As I understand it, the Corona virus has a mortality rate at least several times that of the flu, which makes it significantly more dangerous. Although at least you recognize its virulence; some still believe the total number of infected will end in the thousands, not millions.
The current mortality rate (gross, against the number of
cases) is at about 1.5%, falling from 2%, in the official statistics. The number of people ill enough to require hospitalization, however, has been variously claimed to be 5 - 30%, and there were reports that up to half of those hospitalized were dying. We now have a clearance rate (full recovery of a tested infected person to test for no virus) of about 2.5:1 against the death toll, again trusting the Chinese statistics. That would imply 5 people recover for every 2 who die so far. Clearance rate is a definite upper bound of the death toll; we can safely say it won't ever kill more than 2 out of every 7 people, unless those numbers are completely fictitious.
Conversely the Spanish influenza killed somewhere between 6 - 15% of the people it infected.

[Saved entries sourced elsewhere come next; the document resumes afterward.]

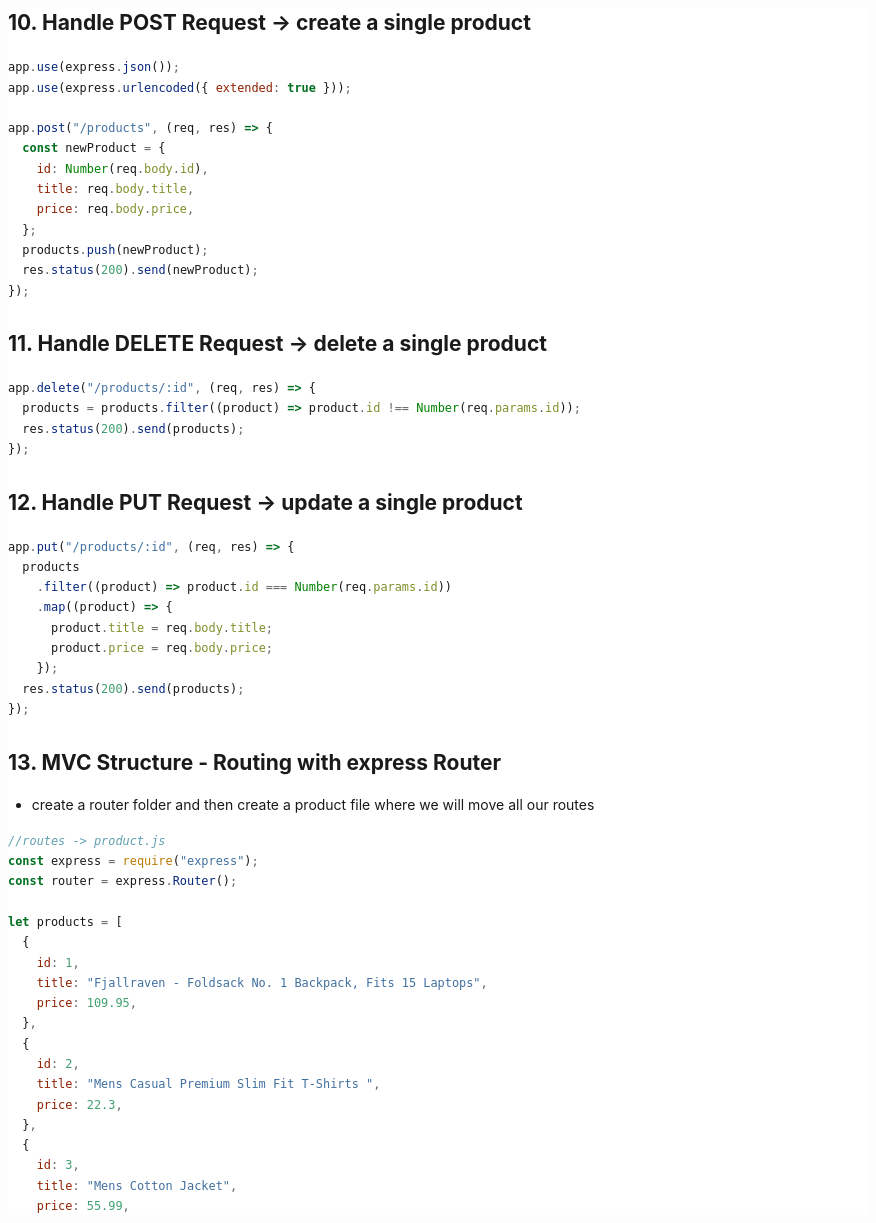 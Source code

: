 ## 10. Handle POST Request -> create a single product

```js
app.use(express.json());
app.use(express.urlencoded({ extended: true }));

app.post("/products", (req, res) => {
  const newProduct = {
    id: Number(req.body.id),
    title: req.body.title,
    price: req.body.price,
  };
  products.push(newProduct);
  res.status(200).send(newProduct);
});
```

## 11. Handle DELETE Request -> delete a single product

```js
app.delete("/products/:id", (req, res) => {
  products = products.filter((product) => product.id !== Number(req.params.id));
  res.status(200).send(products);
});
```

## 12. Handle PUT Request -> update a single product

```js
app.put("/products/:id", (req, res) => {
  products
    .filter((product) => product.id === Number(req.params.id))
    .map((product) => {
      product.title = req.body.title;
      product.price = req.body.price;
    });
  res.status(200).send(products);
});
```

## 13. MVC Structure - Routing with express Router

- create a router folder and then create a product file where we will move all our routes

```js
//routes -> product.js
const express = require("express");
const router = express.Router();

let products = [
  {
    id: 1,
    title: "Fjallraven - Foldsack No. 1 Backpack, Fits 15 Laptops",
    price: 109.95,
  },
  {
    id: 2,
    title: "Mens Casual Premium Slim Fit T-Shirts ",
    price: 22.3,
  },
  {
    id: 3,
    title: "Mens Cotton Jacket",
    price: 55.99,
```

The reality is that we won't be able to trust any of the numbers from China, of course, so whether it kills 1.5% or 28% of the people it infects is impossible to quantify at the moment.
As cold as it is, the cruise ship which is quarantined in Japan is going to give us the hard data we need to know how lethal this is, because we know exactly one sick person was onboard, we know when they boarded, when know when they became sick, we know when the first ten people tested positive, then the next ten, then the next 41 ... We will know exactly when those people become symptomatic, and we will be able to know exactly when they become contagious. Ultimately, we will know when they die, and when they recover. We will know how many of the 1,350 people on that ship get sick, how many die, and how many recover. And because it is a controlled environment where we can model everything including air distribution, we will have an excellent idea of the level of contagion. That's data the PRC doesn't have any power over, and over the coming days medical authorities around the third world will be greeting every report from the Japanese about the cruise ship cases with great interest and attention.